US-10388284

Speech recognition apparatus and method

PublishedAugust 20, 2019

Assigneenot available in USPTO data we have

Inventorsnot available in USPTO data we have

Technical Abstract

A speech recognition apparatus and method. The speech recognition apparatus includes one or more processors configured to reflect a final recognition result for a previous audio signal in a language model, generate a first recognition result of an audio signal, in a first linguistic recognition unit, by using an acoustic model, generate a second recognition result of the audio signal, in a second linguistic recognition unit, by using the language model reflecting the final recognition result for the previous audio signal, and generate a final recognition result for the audio signal in the second linguistic recognition unit based on the first recognition result and the second recognition result.
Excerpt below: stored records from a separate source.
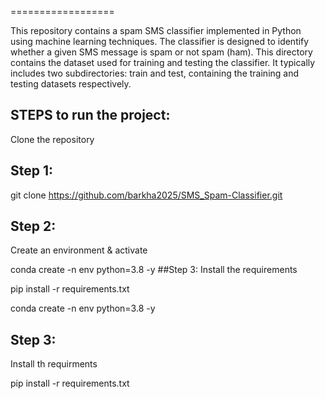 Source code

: ==================

This repository contains a spam SMS classifier implemented in Python using machine learning techniques. The classifier is designed to identify whether a given SMS message is spam or not spam (ham).
This directory contains the dataset used for training and testing the classifier. It typically includes two subdirectories: train and test, containing the training and testing datasets respectively.

## STEPS to run the project:
Clone the repository
## Step 1:
git clone https://github.com/barkha2025/SMS_Spam-Classifier.git
## Step 2:
Create an environment & activate

conda create -n env python=3.8 -y
##Step 3:
Install the requirements

pip install -r requirements.txt


conda create -n env python=3.8 -y
## Step 3:
Install th requirments

pip install -r requirements.txt


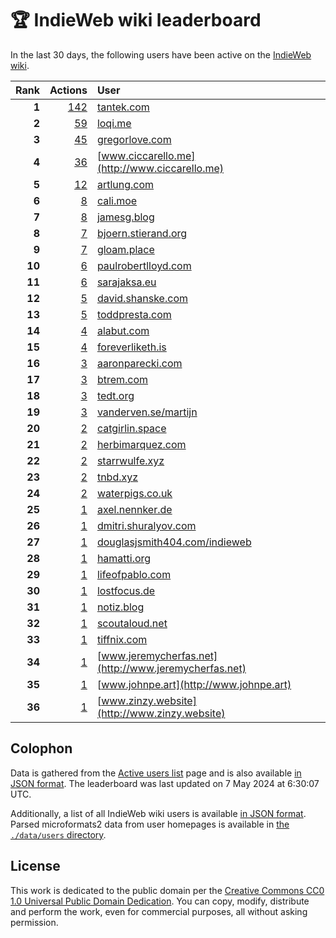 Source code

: # 🏆 IndieWeb wiki leaderboard

In the last 30 days, the following users have been active on the [IndieWeb wiki](https://indieweb.org).

| Rank | Actions | User |
|-----:|--------:|:-----|
| **1** | [142](https://indieweb.org/Special:Contributions/Tantek.com) | [tantek.com](http://tantek.com) |
| **2** | [59](https://indieweb.org/Special:Contributions/Loqi.me) | [loqi.me](http://loqi.me) |
| **3** | [45](https://indieweb.org/Special:Contributions/Gregorlove.com) | [gregorlove.com](http://gregorlove.com) |
| **4** | [36](https://indieweb.org/Special:Contributions/Www.ciccarello.me) | [www.ciccarello.me](http://www.ciccarello.me) |
| **5** | [12](https://indieweb.org/Special:Contributions/Artlung.com) | [artlung.com](http://artlung.com) |
| **6** | [8](https://indieweb.org/Special:Contributions/Cali.moe) | [cali.moe](http://cali.moe) |
| **7** | [8](https://indieweb.org/Special:Contributions/Jamesg.blog) | [jamesg.blog](http://jamesg.blog) |
| **8** | [7](https://indieweb.org/Special:Contributions/Bjoern.stierand.org) | [bjoern.stierand.org](http://bjoern.stierand.org) |
| **9** | [7](https://indieweb.org/Special:Contributions/Gloam.place) | [gloam.place](http://gloam.place) |
| **10** | [6](https://indieweb.org/Special:Contributions/Paulrobertlloyd.com) | [paulrobertlloyd.com](http://paulrobertlloyd.com) |
| **11** | [6](https://indieweb.org/Special:Contributions/Sarajaksa.eu) | [sarajaksa.eu](http://sarajaksa.eu) |
| **12** | [5](https://indieweb.org/Special:Contributions/David.shanske.com) | [david.shanske.com](http://david.shanske.com) |
| **13** | [5](https://indieweb.org/Special:Contributions/Toddpresta.com) | [toddpresta.com](http://toddpresta.com) |
| **14** | [4](https://indieweb.org/Special:Contributions/Alabut.com) | [alabut.com](http://alabut.com) |
| **15** | [4](https://indieweb.org/Special:Contributions/Foreverliketh.is) | [foreverliketh.is](http://foreverliketh.is) |
| **16** | [3](https://indieweb.org/Special:Contributions/Aaronparecki.com) | [aaronparecki.com](http://aaronparecki.com) |
| **17** | [3](https://indieweb.org/Special:Contributions/Btrem.com) | [btrem.com](http://btrem.com) |
| **18** | [3](https://indieweb.org/Special:Contributions/Tedt.org) | [tedt.org](http://tedt.org) |
| **19** | [3](https://indieweb.org/Special:Contributions/Vanderven.se_martijn) | [vanderven.se/martijn](http://vanderven.se/martijn) |
| **20** | [2](https://indieweb.org/Special:Contributions/Catgirlin.space) | [catgirlin.space](http://catgirlin.space) |
| **21** | [2](https://indieweb.org/Special:Contributions/Herbimarquez.com) | [herbimarquez.com](http://herbimarquez.com) |
| **22** | [2](https://indieweb.org/Special:Contributions/Starrwulfe.xyz) | [starrwulfe.xyz](http://starrwulfe.xyz) |
| **23** | [2](https://indieweb.org/Special:Contributions/Tnbd.xyz) | [tnbd.xyz](http://tnbd.xyz) |
| **24** | [2](https://indieweb.org/Special:Contributions/Waterpigs.co.uk) | [waterpigs.co.uk](http://waterpigs.co.uk) |
| **25** | [1](https://indieweb.org/Special:Contributions/Axel.nennker.de) | [axel.nennker.de](http://axel.nennker.de) |
| **26** | [1](https://indieweb.org/Special:Contributions/Dmitri.shuralyov.com) | [dmitri.shuralyov.com](http://dmitri.shuralyov.com) |
| **27** | [1](https://indieweb.org/Special:Contributions/Douglasjsmith404.com_indieweb) | [douglasjsmith404.com/indieweb](http://douglasjsmith404.com/indieweb) |
| **28** | [1](https://indieweb.org/Special:Contributions/Hamatti.org) | [hamatti.org](http://hamatti.org) |
| **29** | [1](https://indieweb.org/Special:Contributions/Lifeofpablo.com) | [lifeofpablo.com](http://lifeofpablo.com) |
| **30** | [1](https://indieweb.org/Special:Contributions/Lostfocus.de) | [lostfocus.de](http://lostfocus.de) |
| **31** | [1](https://indieweb.org/Special:Contributions/Notiz.blog) | [notiz.blog](http://notiz.blog) |
| **32** | [1](https://indieweb.org/Special:Contributions/Scoutaloud.net) | [scoutaloud.net](http://scoutaloud.net) |
| **33** | [1](https://indieweb.org/Special:Contributions/Tiffnix.com) | [tiffnix.com](http://tiffnix.com) |
| **34** | [1](https://indieweb.org/Special:Contributions/Www.jeremycherfas.net) | [www.jeremycherfas.net](http://www.jeremycherfas.net) |
| **35** | [1](https://indieweb.org/Special:Contributions/Www.johnpe.art) | [www.johnpe.art](http://www.johnpe.art) |
| **36** | [1](https://indieweb.org/Special:Contributions/Www.zinzy.website) | [www.zinzy.website](http://www.zinzy.website) |


## Colophon

Data is gathered from the [Active users list](https://indieweb.org/Special:ActiveUsers) page and is also available [in JSON format](https://github.com/jgarber623/indieweb-wiki-leaderboard/blob/main/data/leaderboard.json). The leaderboard was last updated on 7 May 2024 at 6:30:07 UTC.

Additionally, a list of all IndieWeb wiki users is available [in JSON format](https://github.com/jgarber623/indieweb-wiki-leaderboard/blob/main/data/users.json). Parsed microformats2 data from user homepages is available in [the `./data/users` directory](https://github.com/jgarber623/indieweb-wiki-leaderboard/blob/main/data/users).

## License

This work is dedicated to the public domain per the [Creative Commons CC0 1.0 Universal Public Domain Dedication](https://creativecommons.org/publicdomain/zero/1.0/). You can copy, modify, distribute and perform the work, even for commercial purposes, all without asking permission.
The first linguistic recognition unit may be a same or different linguistic unit type as the second linguistic recognition unit.

Patent Claims

36 claims

Legal claims defining the scope of protection, as filed with the USPTO.

1. A speech recognition apparatus, comprising: one or more processors configured to: reflect a final recognition result for a previous audio signal in a language model; generate a first recognition result of an audio signal, in a first linguistic recognition unit, by using an acoustic model; generate a second recognition result of the audio signal, in a second linguistic recognition unit, by using the language model reflecting the final recognition result for the previous audio signal; and generate a final recognition result for the audio signal in the second linguistic recognition unit based on the first recognition result and the second recognition result.

2. The apparatus of claim 1 , wherein the previous audio signal and the audio signal are portions of an input audio signal.

3. The apparatus of claim 2 , wherein the previous audio signal are sequentially previous audio frames in the input audio signal from audio frames in the audio signal.

4. The apparatus of claim 1 , where the one or more processors are configured to reflect the final recognition result for the audio signal in the language model and to generate a second recognition result of a subsequent audio signal in the second linguistic unit by using the language model reflecting the final recognition result for the audio signal, and wherein, the one or more processors are further configured to generate a final recognition result for the subsequent audio signal based on a first recognition result of the subsequent audio signal, generated by the acoustic model, and the second recognition result of the subsequent audio signal.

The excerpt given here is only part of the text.